▼
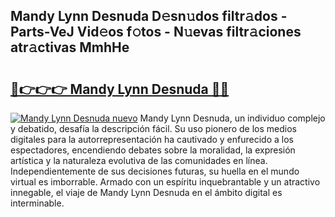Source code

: ## Mandy Lynn Desnuda D𝚎sn𝚞dos filtr𝚊dos - Parts-VeJ Vid𝚎os f𝚘tos - N𝚞evas filtr𝚊ciones atr𝚊ctivas MmhHe

# <h2><a href="http://mb92842.tromn.icu/?c=Mandy+Lynn+Desnuda">🔗👉👉👉 Mandy Lynn Desnuda 🔗🔗</a></h2>

[![Mandy Lynn Desnuda nuevo](https://i.imgur.com/pEAQMta.gif)](http://mb92842.tromn.icu/?c=Mandy+Lynn+Desnuda)
Mandy Lynn Desnuda, un individuo complejo y debatido, desafía la descripción fácil. Su uso pionero de los medios digitales para la autorrepresentación ha cautivado y enfurecido a los espectadores, encendiendo debates sobre la moralidad, la expresión artística y la naturaleza evolutiva de las comunidades en línea. Independientemente de sus decisiones futuras, su huella en el mundo virtual es imborrable. Armado con un espíritu inquebrantable y un atractivo innegable, el viaje de Mandy Lynn Desnuda en el ámbito digital es interminable.
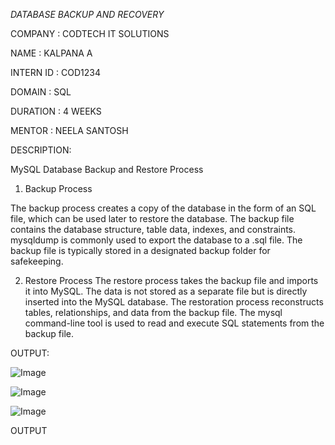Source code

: *DATABASE BACKUP AND RECOVERY*


COMPANY : CODTECH IT SOLUTIONS

NAME : KALPANA A

INTERN ID : COD1234

DOMAIN : SQL

DURATION : 4 WEEKS

MENTOR : NEELA SANTOSH

DESCRIPTION:

MySQL Database Backup and Restore Process

1. Backup Process
   
The backup process creates a copy of the database in the form of an SQL file, which can be used later to restore the database.
The backup file contains the database structure, table data, indexes, and constraints.
mysqldump is commonly used to export the database to a .sql file.
The backup file is typically stored in a designated backup folder for safekeeping.

2. Restore Process
The restore process takes the backup file and imports it into MySQL.
The data is not stored as a separate file but is directly inserted into the MySQL database.
The restoration process reconstructs tables, relationships, and data from the backup file.
The mysql command-line tool is used to read and execute SQL statements from the backup file.

OUTPUT:

![Image](https://github.com/user-attachments/assets/11bc15bc-e02e-4590-bde3-b834dbafcd48)

![Image](https://github.com/user-attachments/assets/036c4f2e-a065-4cda-8e98-8cb8991a2f6b)

![Image](https://github.com/user-attachments/assets/140180ae-0abb-4ddd-9ad0-9c6bd9f02145)

OUTPUT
▲
WHAT YOU ARE ASKED TO DO -> Wherever a line above contains "assets", copy that line.

ANSWER TO THIS EXERCISE ->
![Image](https://github.com/user-attachments/assets/11bc15bc-e02e-4590-bde3-b834dbafcd48)
![Image](https://github.com/user-attachments/assets/036c4f2e-a065-4cda-8e98-8cb8991a2f6b)
![Image](https://github.com/user-attachments/assets/140180ae-0abb-4ddd-9ad0-9c6bd9f02145)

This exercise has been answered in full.